On savait qu’Henri Guillemin, ayant rejoint dès 1922 les rangs de la Jeune-République de Marc Sangnier, dont lui avait parlé un camarade de la “khâgne” de Lyon, était devenu en 1923, après son entrée à l’École normale supérieure, le secrétaire particulier du “patron”. On savait aussi qu’il lui était longtemps resté lié par l’admiration qu’il lui portait et par leur foi commune. 

Mais on connaissait finalement très mal la foule des articles, allant du billet d’humeur à l’étude de fond, publiés durant plus de dix ans par le très jeune, puis le moins jeune Guillemin dans les périodiques dirigés par Sangnier entre les deux guerres : son hebdomadaire La Jeune-République bien sûr, mais aussi La DémocratieLe Volontaire et L’Éveil des peuples.
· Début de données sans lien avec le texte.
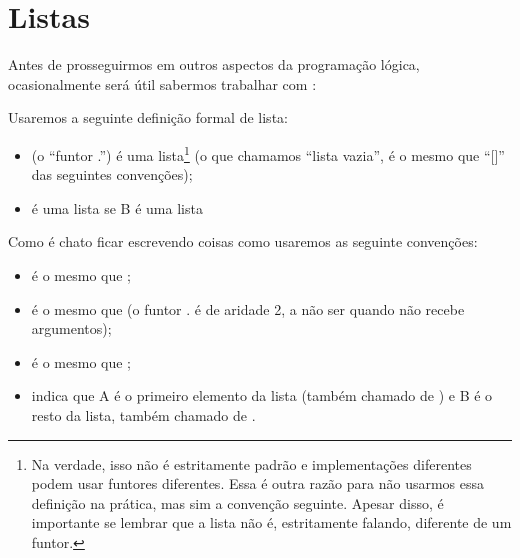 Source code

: 


\renewcommand\refname{Leituras Adicionais\\ \vspace{3mm} \normalsize{} \normalfont
  \\ A pesquisa e prática em programação lógica frequentemente é muito próxima à de linguagens funcionais e esse é o caso na área de transformações de programas. As transformações de \technical {folding/unfolding} foram primeiro adaptadas para a programação lógica por Tamaki e Sato \cite{tamaki}. Mais informações podem ser encontradas em \cite{ramakrishnan}. }


%
%
%



\section{Listas}

Antes de prosseguirmos em outros aspectos da programação lógica, ocasionalmente será útil sabermos trabalhar com :

\begin{definition}
  Usaremos a seguinte definição formal de lista:
  \begin{itemize}
    \item {} (o ``funtor .'') é uma lista\footnote{Na verdade, isso não é estritamente padrão e implementações diferentes podem usar funtores diferentes. Essa é outra razão para não usarmos essa definição na prática, mas sim a convenção seguinte. Apesar disso, é importante se lembrar que a lista não é, estritamente falando, diferente de um funtor.} (o que chamamos ``lista vazia'', é o mesmo que ``[]'' das seguintes convenções);
    \item {} é uma lista se B é uma lista
  \end{itemize}
  Como é chato ficar escrevendo coisas como  usaremos as seguinte convenções:
  \begin{itemize}
    \item \codigo{[A,B]} é o mesmo que ;
    \item \codigo{[A]} é o mesmo que  (o funtor . é de aridade 2, a não ser quando não recebe argumentos);
    \item \codigo{[A, B, C, ...]} é o mesmo que ;
    \item \codigo{[A|B]} indica que A é o primeiro elemento da lista (também chamado de ) e B é o resto da lista, também chamado de  .
  \end{itemize}
\end{definition}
La collecte de tous ces textes, aussi exhaustive que possible grâce au précieux concours de Jonathan Wenger, a permis de construire un volume où se dessine un double portrait de Guillemin : le pacifiste, ardemment convaincu quoique de plus en plus alarmé par la montée des périls, et le journaliste essayant sa plume dans toutes les directions, récits de réunions électorales, essais sur la situation internationale, critique littéraire, éloge ardent du cinéma…

À chaque lecteur de ces pages de se faire une opinion sur ce qu’il y découvrira d’un Henri Guillemin en construction de lui-même, parfois naïf, mais aussi déjà sacrément lucide et talentueux.